• Records supplied:
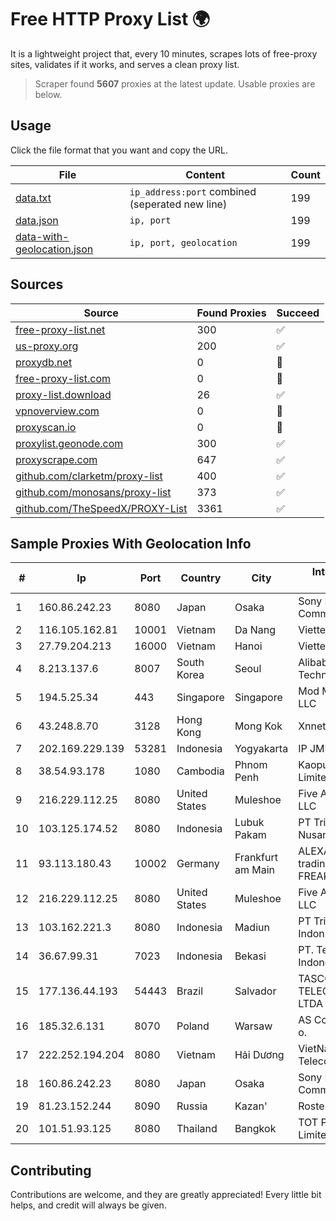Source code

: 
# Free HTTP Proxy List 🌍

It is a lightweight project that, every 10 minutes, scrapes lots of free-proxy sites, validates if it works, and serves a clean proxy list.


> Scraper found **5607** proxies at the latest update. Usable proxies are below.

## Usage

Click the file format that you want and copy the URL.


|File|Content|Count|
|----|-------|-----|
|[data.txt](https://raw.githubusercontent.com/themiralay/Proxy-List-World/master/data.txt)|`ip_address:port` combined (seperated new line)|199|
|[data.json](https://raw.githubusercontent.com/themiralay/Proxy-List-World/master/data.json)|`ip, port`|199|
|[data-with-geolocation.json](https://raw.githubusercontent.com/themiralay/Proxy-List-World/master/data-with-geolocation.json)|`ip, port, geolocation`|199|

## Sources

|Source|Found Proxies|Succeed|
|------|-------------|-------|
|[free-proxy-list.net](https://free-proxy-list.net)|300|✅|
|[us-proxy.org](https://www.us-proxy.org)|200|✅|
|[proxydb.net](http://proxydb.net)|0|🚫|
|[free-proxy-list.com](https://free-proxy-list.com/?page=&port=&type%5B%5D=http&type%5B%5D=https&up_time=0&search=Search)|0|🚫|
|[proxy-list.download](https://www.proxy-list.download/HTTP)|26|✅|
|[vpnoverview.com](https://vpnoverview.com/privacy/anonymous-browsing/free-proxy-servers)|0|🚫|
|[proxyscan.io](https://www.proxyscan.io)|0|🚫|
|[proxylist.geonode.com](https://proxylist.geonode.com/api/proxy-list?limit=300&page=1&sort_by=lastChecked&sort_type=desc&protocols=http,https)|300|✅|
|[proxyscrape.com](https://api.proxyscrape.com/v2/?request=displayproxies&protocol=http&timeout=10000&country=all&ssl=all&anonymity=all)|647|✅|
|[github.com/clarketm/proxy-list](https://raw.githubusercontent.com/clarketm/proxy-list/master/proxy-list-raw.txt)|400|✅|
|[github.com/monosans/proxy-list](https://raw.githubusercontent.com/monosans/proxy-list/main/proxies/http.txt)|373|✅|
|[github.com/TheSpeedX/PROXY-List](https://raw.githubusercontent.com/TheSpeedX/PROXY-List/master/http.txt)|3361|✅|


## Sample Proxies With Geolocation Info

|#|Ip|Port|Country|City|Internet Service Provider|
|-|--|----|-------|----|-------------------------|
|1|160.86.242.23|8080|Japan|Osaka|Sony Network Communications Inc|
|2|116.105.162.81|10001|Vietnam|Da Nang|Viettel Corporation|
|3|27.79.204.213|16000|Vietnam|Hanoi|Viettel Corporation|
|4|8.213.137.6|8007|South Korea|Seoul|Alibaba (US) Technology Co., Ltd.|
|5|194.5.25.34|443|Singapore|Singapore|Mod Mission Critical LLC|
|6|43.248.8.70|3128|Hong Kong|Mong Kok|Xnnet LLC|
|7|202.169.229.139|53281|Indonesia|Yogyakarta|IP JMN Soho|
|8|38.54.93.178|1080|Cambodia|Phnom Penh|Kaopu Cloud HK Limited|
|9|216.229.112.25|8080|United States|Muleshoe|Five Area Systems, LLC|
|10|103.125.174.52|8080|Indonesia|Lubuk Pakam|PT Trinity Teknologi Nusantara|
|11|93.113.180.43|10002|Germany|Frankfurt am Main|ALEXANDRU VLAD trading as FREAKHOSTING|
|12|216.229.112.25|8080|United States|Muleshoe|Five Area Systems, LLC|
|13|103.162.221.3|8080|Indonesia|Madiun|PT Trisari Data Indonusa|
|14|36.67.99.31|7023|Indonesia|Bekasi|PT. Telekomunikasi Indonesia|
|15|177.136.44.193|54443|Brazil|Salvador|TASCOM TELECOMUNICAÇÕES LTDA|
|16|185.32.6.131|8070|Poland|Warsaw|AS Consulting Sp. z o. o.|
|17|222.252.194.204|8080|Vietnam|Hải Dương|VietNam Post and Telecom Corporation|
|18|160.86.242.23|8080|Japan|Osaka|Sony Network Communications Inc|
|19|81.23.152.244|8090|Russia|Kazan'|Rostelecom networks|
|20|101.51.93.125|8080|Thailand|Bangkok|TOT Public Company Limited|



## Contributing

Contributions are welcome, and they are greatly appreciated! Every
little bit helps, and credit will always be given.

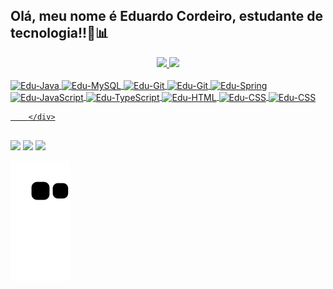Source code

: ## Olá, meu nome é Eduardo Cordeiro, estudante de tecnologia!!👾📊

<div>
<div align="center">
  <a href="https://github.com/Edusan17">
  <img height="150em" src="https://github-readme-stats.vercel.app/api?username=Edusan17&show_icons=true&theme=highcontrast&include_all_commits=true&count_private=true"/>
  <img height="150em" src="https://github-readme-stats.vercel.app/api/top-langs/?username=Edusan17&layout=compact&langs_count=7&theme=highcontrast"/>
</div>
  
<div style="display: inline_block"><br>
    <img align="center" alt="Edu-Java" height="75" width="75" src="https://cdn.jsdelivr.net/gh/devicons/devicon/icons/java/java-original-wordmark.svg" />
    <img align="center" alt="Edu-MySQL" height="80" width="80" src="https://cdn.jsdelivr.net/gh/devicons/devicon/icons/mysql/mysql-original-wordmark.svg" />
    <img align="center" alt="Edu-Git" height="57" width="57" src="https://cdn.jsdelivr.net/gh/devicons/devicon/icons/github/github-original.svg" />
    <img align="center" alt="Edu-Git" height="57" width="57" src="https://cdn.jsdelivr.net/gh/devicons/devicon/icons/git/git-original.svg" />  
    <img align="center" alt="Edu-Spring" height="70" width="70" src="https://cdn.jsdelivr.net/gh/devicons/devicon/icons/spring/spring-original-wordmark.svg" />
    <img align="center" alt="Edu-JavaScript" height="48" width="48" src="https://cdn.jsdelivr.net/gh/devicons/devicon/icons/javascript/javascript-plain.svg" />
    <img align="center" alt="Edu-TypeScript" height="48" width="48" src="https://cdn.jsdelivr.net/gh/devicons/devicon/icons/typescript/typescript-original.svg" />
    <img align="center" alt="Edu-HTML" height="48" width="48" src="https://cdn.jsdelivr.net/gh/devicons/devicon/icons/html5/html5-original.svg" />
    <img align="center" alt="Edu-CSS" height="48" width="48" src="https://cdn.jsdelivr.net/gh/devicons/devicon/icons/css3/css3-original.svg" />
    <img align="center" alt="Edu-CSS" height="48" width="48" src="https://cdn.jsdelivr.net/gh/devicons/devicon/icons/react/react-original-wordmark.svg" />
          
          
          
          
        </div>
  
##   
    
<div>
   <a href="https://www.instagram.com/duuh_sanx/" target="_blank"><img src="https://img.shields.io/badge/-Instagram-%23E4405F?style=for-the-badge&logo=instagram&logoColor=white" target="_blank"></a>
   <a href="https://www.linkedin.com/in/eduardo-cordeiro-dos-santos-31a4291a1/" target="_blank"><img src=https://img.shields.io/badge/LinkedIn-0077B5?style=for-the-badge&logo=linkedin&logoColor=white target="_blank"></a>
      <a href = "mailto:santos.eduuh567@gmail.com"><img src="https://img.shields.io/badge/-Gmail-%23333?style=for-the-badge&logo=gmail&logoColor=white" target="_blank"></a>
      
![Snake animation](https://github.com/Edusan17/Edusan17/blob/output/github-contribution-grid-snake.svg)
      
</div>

• Instructions for the task: Return every line of the listing above where "theme" appears.

• Response below:
  <img height="150em" src="https://github-readme-stats.vercel.app/api?username=Edusan17&show_icons=true&theme=highcontrast&include_all_commits=true&count_private=true"/>
  <img height="150em" src="https://github-readme-stats.vercel.app/api/top-langs/?username=Edusan17&layout=compact&langs_count=7&theme=highcontrast"/>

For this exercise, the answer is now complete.